# winnings from the adba show



## circlemkennels (Aug 29, 2010)

I didn't get any pic of them pulling this weekend.. didn't have time between working them and the kids..lol.. Teardrop took the bodypound for the 55 and under in the ace class.. Cali took 1st both days in the 45 to 55 class.. Tater placed 2nd both days in the 55 to 65 class and Tonka placed 3rd in the 55ace to 65 class today.. we had a great weekend.. palmetto / western Carolina clubs threw on a great show

... Teardrop earned his Ace/Ace title this weekend


----------



## angelbaby (Feb 4, 2010)

way to go , exciting.


----------



## ThaLadyPit (Oct 12, 2008)

You gonna run outta room on the walls/entertainment center for all those ribbons and trophies lol! Great job! I'm so proud of you guys.


----------



## American_Pit13 (Apr 23, 2007)

Very nice job!


----------



## Celestial88 (Mar 14, 2011)

Woot! Congratulations! Awesome job!


----------



## circlemkennels (Aug 29, 2010)

angelbaby said:


> way to go , exciting.


Thanks


ThaLadyPit said:


> You gonna run outta room on the walls/entertainment center for all those ribbons and trophies lol! Great job! I'm so proud of you guys.


I know!!! I was tring to keep bodypound trophies/ribbons in the livingroom but I guess ill have to start elsewhere .. lol



American_Pit13 said:


> Very nice job!


Thanks


Celestial88 said:


> Woot! Congratulations! Awesome job!


Thank you!!


----------



## ThaLadyPit (Oct 12, 2008)

Lol... you need something like a china cabinet to put all those trophies in... Maybe more than one lol. I love coming over and drooling over them though.


----------



## SECD (Jan 17, 2011)

Great job, was this in GA?


----------



## circlemkennels (Aug 29, 2010)

ThaLadyPit said:


> Lol... you need something like a china cabinet to put all those trophies in... Maybe more than one lol. I love coming over and drooling over them though.

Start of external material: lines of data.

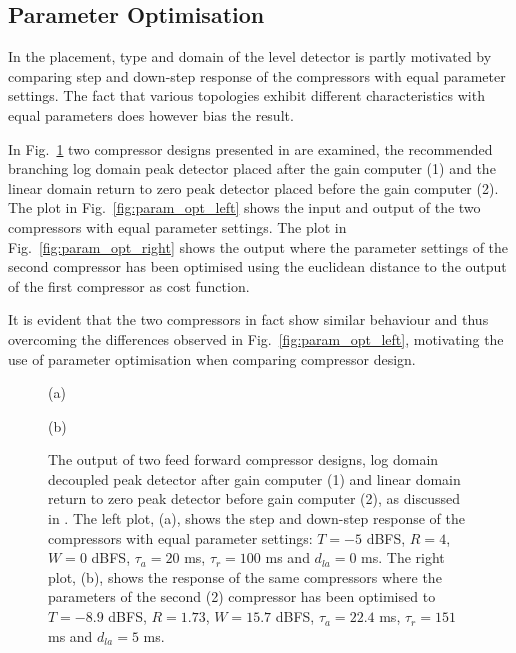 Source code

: \documentclass[../main2.tex]{subfiles}
\providecommand{\rootdir}{..}
\begin{document}
\subsection{Parameter Optimisation}
In \cite{reiss2012tutorial} the placement, type and domain of the level detector is partly motivated by comparing step and down-step response of the compressors with equal parameter settings. The fact that various topologies exhibit different characteristics with equal parameters does however bias the result. 

In Fig.~\ref{fig:param_opt} two compressor designs presented in \cite{reiss2012} are examined, the recommended branching log domain peak detector placed after the gain computer (1) and the linear domain return to zero peak detector placed before the gain computer (2). The plot in Fig.~\ref{fig:param_opt_left} shows the input and output of the two compressors with equal parameter settings. The plot in Fig.~\ref{fig:param_opt_right} shows the output where the parameter settings of the second compressor has been optimised using the euclidean distance to the output of the first compressor as cost function. 

It is evident that the two compressors in fact show similar behaviour and thus overcoming the differences observed in Fig.~\ref{fig:param_opt_left}, motivating the use of parameter optimisation when comparing compressor design.
\begin{figure}[ht]
\captionsetup*{justification=centering}
\begin{minipage}[t]{.5\textwidth}
 \centering

\caption*{(a)} 
\label{fig:param_opt_left}
\end{minipage}%
\begin{minipage}[t]{.5\textwidth}
\centering

\caption*{(b)} 
\label{fig:param_opt_right}
\end{minipage}
\caption{The output of two feed forward compressor designs, log domain decoupled peak detector after gain computer (1) and linear domain return to zero peak detector before gain computer (2), as discussed in \cite{reiss2012tutorial}. The left plot, (a), shows the step and down-step response of the compressors with equal parameter settings: $T = -5$ dBFS, $R=4$, $W=0$ dBFS, $\tau_a = 20$ ms, $\tau_r = 100$ ms and $d_{la}=0$ ms. The right plot, (b), shows the response of the same compressors where the parameters of the second (2) compressor has been optimised to $T = -8.9$ dBFS, $R=1.73$, $W=15.7$ dBFS, $\tau_a = 22.4$ ms, $\tau_r = 151$ ms and $d_{la}=5$ ms.}
\label{fig:param_opt}
\end{figure}
\end{document}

If I could find a cabinet big enough .. they r touching the ceiling on the entertainment center..lol


SECD said:


> Great job, was this in GA?


Thanks.. no it was in North Carolina


----------



## EckoMac (Aug 25, 2010)

Congrats!!
That is a whole lot of ribbons.


----------



## circlemkennels (Aug 29, 2010)

EckoMac said:


> Congrats!!
> That is a whole lot of ribbons.


Thank you


----------



## ThaLadyPit (Oct 12, 2008)

EckoMac said:


> Congrats!!
> That is a whole lot of ribbons.


Hah! Shanna, this is only the start of it, lol. I've been to her house!


----------



## circlemkennels (Aug 29, 2010)

ThaLadyPit said:


> Hah! Shanna, this is only the start of it, lol. I've been to her house!


Lol :rofl:

I finally got the ribbons out if the closet and started hanging them up









Here are some of their trophies









Sorry crappy cell phone pics.. lol


----------



## ThaLadyPit (Oct 12, 2008)

LMAO! I didn't think you were actually gonna post pictures of em all. You're crazy girl!


----------



## dixieland (Aug 14, 2009)

Congrats Jessie!
I just figured out who Rebel looks like.He looks so much like Teardrop in that pic


----------



## Firehazard (Dec 4, 2009)

Hahaha.. Trophy room is definitely needed. CONGRATULATIONS!!!


----------



## Rudy4747 (Nov 29, 2009)

Congrats heard it was a great and huge show.


----------



## circlemkennels (Aug 29, 2010)

dixieland said:


> Congrats Jessie!
> I just figured out who Rebel looks like.He looks so much like Teardrop in that pic


Lol.. thanks girl 


Firehazard said:


> Hahaha.. Trophy room is definitely needed. CONGRATULATIONS!!!


Yes definitely  thanks stan


Rudy4747 said:


> Congrats heard it was a great and huge show.


Thanks.. there was a real good turnout .. its a great place up there.. can't wait till nationals!


----------



## ames (Jun 6, 2010)

So excited for you all! Great job, love the pictures, especially the one where Tater is stepping on your foot  Beautiful dogs! Congratulations


----------



## circlemkennels (Aug 29, 2010)

ames said:


> So excited for you all! Great job, love the pictures, especially the one where Tater is stepping on your foot  Beautiful dogs! Congratulations


Thanks.. he didn't wanna stand still..lol


----------



## brandileigh080 (Mar 9, 2010)

Awesome work!

Congrats 


Love your pack!


----------



## apbtmom76 (Nov 4, 2008)

Congrats on your wins girl, loving that wall


----------



## SECD (Jan 17, 2011)

The Carolinas are are tough, good job


----------



## circlemkennels (Aug 29, 2010)

brandileigh080 said:


> Awesome work!
> 
> Congrats
> 
> Love your pack!


Thanks 


apbtmom76 said:


> Congrats on your wins girl, loving that wall


Thanks girly!!


SECD said:


> The Carolinas are are tough, good job


There was a good turnout up there.. thanks


----------